(参考写真)村の共同井戸で水を汲んで家路につく女性。燃料代節約のため沸かさずに飲む人が多い。2015年1月北朝鮮中部地方で撮影「ミンドゥルレ」(アジアプレス)

◆ひと冬石炭150キロでは越冬無理

しかし「伝票」を通じた取引は、炭鉱での石炭引き渡しまでだ。そこから職場までの運搬は企業が自力で解決しなければならない。車両や燃料を調達する費用は結局、受け取った石炭を充当させるしかないため、実際に労働者が手にする石炭は150キロをかなり下回ると見られる。

また石炭配給が出るのは出勤している労働者本人分だけだ。扶養家族の分や退職した老人たちは、これまで通り自力で現金で購入しなければならない。

咸鏡北道出身の脱北者によると、石炭だけで煮炊き、暖房をする場合、1世帯でひと冬に1.5から2トンが必要だとのことだ。現地の取材協力者はまったく足りないと憤る。

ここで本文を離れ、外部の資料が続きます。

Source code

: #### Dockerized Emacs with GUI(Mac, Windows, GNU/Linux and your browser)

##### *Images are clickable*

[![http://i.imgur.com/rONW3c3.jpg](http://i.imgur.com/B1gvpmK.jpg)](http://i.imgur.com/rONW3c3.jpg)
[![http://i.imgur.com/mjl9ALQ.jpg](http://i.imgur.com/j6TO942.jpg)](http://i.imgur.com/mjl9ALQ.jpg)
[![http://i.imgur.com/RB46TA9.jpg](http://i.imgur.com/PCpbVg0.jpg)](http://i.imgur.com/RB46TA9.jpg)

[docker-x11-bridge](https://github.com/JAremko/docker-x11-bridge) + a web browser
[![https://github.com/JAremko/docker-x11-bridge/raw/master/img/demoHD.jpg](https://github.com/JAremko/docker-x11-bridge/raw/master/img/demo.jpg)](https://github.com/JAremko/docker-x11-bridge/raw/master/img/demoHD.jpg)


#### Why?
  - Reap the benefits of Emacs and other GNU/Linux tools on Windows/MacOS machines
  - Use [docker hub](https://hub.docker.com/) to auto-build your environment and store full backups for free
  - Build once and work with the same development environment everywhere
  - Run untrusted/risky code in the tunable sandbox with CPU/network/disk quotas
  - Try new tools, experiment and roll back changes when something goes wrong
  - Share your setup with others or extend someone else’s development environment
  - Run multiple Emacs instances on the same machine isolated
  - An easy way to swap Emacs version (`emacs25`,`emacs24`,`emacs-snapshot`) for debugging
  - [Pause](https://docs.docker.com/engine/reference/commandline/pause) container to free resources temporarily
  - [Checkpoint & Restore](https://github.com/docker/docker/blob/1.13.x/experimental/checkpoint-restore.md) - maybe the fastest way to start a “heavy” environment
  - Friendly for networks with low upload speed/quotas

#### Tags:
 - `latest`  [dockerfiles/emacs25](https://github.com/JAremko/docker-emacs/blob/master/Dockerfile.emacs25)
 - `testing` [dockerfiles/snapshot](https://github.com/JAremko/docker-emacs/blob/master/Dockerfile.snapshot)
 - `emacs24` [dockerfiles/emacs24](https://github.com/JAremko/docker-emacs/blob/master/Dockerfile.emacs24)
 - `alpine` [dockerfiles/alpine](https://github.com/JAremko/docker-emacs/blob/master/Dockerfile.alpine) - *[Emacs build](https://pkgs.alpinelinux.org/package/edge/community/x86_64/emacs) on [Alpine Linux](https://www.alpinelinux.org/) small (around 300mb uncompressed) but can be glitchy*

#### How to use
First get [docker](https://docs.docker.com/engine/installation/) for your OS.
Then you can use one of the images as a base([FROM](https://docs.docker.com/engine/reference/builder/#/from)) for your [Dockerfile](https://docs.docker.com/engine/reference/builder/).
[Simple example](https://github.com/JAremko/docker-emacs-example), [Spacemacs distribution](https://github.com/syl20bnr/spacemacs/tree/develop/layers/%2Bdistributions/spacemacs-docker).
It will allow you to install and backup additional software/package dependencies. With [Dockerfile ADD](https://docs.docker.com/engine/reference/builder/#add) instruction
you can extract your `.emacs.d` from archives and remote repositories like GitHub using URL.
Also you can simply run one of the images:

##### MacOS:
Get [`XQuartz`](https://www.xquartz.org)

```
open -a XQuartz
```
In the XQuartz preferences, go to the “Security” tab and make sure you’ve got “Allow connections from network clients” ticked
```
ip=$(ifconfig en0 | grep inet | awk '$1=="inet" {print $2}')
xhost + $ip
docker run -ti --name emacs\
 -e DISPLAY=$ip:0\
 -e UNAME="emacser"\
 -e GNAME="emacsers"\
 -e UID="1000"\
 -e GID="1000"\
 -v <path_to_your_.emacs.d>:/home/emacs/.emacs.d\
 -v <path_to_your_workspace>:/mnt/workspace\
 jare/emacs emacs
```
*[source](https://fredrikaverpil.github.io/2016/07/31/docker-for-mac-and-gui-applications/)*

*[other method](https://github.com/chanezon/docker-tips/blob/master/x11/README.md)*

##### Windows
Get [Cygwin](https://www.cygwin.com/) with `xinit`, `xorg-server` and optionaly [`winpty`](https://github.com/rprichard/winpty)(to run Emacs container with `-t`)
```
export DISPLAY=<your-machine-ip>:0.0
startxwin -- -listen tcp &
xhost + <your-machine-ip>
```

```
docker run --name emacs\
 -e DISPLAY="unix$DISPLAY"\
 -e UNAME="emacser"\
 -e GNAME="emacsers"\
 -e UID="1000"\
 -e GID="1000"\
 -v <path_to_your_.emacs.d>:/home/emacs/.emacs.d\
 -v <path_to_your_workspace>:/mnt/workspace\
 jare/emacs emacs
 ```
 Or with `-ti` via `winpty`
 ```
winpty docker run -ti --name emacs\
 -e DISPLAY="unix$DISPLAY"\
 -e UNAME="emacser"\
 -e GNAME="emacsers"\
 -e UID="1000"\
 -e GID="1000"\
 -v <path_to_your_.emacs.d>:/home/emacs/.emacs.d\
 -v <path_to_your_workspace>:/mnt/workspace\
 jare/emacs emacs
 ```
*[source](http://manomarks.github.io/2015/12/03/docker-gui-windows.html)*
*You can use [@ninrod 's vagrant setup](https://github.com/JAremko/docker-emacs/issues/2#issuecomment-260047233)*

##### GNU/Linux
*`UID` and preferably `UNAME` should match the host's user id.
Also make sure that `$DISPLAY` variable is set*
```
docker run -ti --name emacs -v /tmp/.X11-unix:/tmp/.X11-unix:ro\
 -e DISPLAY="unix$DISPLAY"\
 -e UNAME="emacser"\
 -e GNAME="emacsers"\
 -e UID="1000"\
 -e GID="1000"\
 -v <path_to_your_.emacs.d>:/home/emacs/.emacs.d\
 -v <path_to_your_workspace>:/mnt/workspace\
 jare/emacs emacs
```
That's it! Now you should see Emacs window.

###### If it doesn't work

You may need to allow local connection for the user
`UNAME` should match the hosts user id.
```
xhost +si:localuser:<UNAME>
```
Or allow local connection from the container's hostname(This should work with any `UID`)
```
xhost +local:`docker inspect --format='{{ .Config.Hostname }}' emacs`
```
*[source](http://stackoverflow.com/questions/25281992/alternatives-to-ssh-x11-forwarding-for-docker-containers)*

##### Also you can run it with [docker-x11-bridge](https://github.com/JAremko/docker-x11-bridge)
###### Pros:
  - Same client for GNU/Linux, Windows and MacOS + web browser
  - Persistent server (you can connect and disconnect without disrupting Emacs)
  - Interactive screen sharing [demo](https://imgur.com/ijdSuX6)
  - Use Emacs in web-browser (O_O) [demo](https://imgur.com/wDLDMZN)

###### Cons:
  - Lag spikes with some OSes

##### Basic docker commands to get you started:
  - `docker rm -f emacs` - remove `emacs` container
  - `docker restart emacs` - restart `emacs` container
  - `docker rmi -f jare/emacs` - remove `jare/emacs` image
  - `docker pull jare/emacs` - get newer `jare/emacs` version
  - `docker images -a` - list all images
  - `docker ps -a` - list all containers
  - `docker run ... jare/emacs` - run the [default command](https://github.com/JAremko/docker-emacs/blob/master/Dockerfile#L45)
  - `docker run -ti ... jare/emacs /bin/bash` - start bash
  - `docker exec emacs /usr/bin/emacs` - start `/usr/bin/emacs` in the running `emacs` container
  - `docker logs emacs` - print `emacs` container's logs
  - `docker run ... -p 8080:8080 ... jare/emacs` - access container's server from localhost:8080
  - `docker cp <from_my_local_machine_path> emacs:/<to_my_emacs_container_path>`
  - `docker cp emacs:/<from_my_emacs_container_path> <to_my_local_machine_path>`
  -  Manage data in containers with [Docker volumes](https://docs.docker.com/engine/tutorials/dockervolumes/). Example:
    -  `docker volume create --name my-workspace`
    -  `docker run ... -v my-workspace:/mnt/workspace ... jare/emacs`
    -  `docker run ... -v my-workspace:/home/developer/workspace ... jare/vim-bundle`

「収穫が終わったのに食糧価格があまり下がらず、皆お金が無くて暮らしは極めて厳しい。さらに凍えて死ぬ心配をしなければならないのだ。石炭わずか150キロで、冬をいったいどうやって生きていけというのか」

◆石炭拾いに子供と年寄りまで炭鉱に

それでも、石炭配給が出たことで市場価格が大幅に下がったという。この協力者によれば、1トン当たり130中国元程度だったのが95元まで下がった。それでも買えない人が多く、炭鉱周辺では石炭と食糧を物々交換する商売も現れているそうだ。
※1中国元は約19円

「炭鉱には子供から年寄りまで、石炭を拾って持ち帰ろうとする人が大勢集まっている。恩徳(ウンドク)郡の梧鳳(オボン)炭鉱では、殺到した人を炭鉱の『糾察隊』(秩序維持組織)が取り締まり、拾い集めた石炭を回収していた。現場は殺気立っていて、泣き喚く人もいたし、喧嘩になって刃物沙汰まで起こって安全局(警察)の機動隊が出動している」

協力者は現地の混乱をこう説明した。
※アジアプレスでは中国の携帯電話を北朝鮮に搬入して連絡を取り合っている。